Circle and square problem

**Educated** · September 2nd 2010, 10:08 PM

There is a circle with a radius of 4cm and a square that is 5 * 5.

2 corners (diagonally opposite) of the square are touching the circumference of the circle. Calculate the area overlap of the square and circle.

At first when I read the problem I thought it was pretty simple. But I then realised it wasn't - there's 2 segments that stick out that you have to subtract (segment AC and BD).

I just can't seem to find the area of the 2 segments that stick out. I can solve the rest. Can anyone show me or hint to me what I'm not seeing?

**bjhopper** · September 3rd 2010, 03:45 AM

Hi educated.

Are you describing a square inscribed in a circle ?

**Soroban** · September 3rd 2010, 05:09 AM

Hello, Educated!

There is a circle with a radius of 4cm and a square that is 5-by-5.

2 diagonally opposite corners of the square are on the circumference of the circle.

Calculate the area overlap of the square and circle.

The diagram looks like this:

Code:

              * * *
          *          /*
        *           /   *
       *          4/     *
                  /
      *     S ♥--/--------♥ P
      *       | o         *
      *       |           *
              |           |
       *     5|          *|5
        *     |         * |
          *   |       *   |
              ♥-*-*-------♥ Q
              R     5

Vertices $P$ and $R$ are on the circle.

. . And, no . . . I haven't solved it yet.

**Opalg** · September 3rd 2010, 08:58 AM

I don't see any neat way to do this. I tried putting the vertices of the square ABCD at the points $(0,\pm5/\sqrt2),\ (\pm5/\sqrt2,0)$ . Then the centre S of the circle has to be at the point $(0,\sqrt{7/2})$ . The overlap of the square and circle is then the sector DSB of the circle, with the two little protruding sections from D to Q and from P to B subtracted, together with the triangles ASB and ASD.

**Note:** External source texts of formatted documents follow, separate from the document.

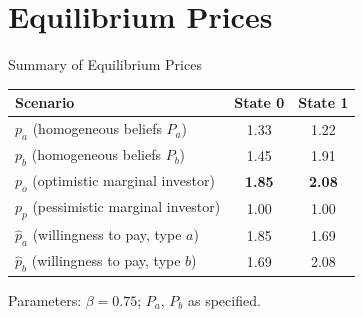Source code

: \documentclass[aspectratio=169]{beamer}
\newcommand{\pha}{\hat{p}_a}
\newcommand{\phb}{\hat{p}_b}
\newcommand{\Pa}{P_a}
\newcommand{\Pb}{P_b}
\begin{document}
\section{Equilibrium Prices}

\begin{frame}{Summary of Equilibrium Prices}
  \begin{center}
  \renewcommand{\arraystretch}{1.4}
  \begin{tabular}{lcc}
    \toprule
    \textbf{Scenario} & \textbf{State 0} & \textbf{State 1} \\
    \midrule
    $p_a$ \;(homogeneous beliefs $\Pa$) & 1.33 & 1.22 \\
    $p_b$ \;(homogeneous beliefs $\Pb$) & 1.45 & 1.91 \\
    \midrule
    $p_o$ \;(optimistic marginal investor) & \textbf{1.85} & \textbf{2.08} \\
    $p_p$ \;(pessimistic marginal investor) & 1.00 & 1.00 \\
    \midrule
    $\pha$ \;(willingness to pay, type $a$) & 1.85 & 1.69 \\
    $\phb$ \;(willingness to pay, type $b$) & 1.69 & 2.08 \\
    \bottomrule
  \end{tabular}
  \end{center}

  \bigskip
  \footnotesize Parameters: $\beta = 0.75$; $P_a$, $P_b$ as specified.
\end{frame}
\end{document}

If the angle DSB is $\theta$ then $\tan(\theta/2) = 5/\sqrt7$ , from which you can find the area of the sector DSB. To subtract the two little protruding sections, you need to find the angle $\phi$ in the attached picture. Using the inner product for the vectors $\vec{SB}$ and $\vec{SP}$ , I found that $\cos\phi = 5\sqrt7/16$ (correctness not guaranteed! – I didn't check the calculation). Once you know $\phi$ , you can find the area of the triangle SBP and subtract it from the area of the sector SBP to get the area of the sliver between P and B.

Edit. I meant to add that P is the point $\bigl(\frac{\sqrt7}{\sqrt2},\frac{-5+\sqrt7}{\sqrt2}\bigr)$ .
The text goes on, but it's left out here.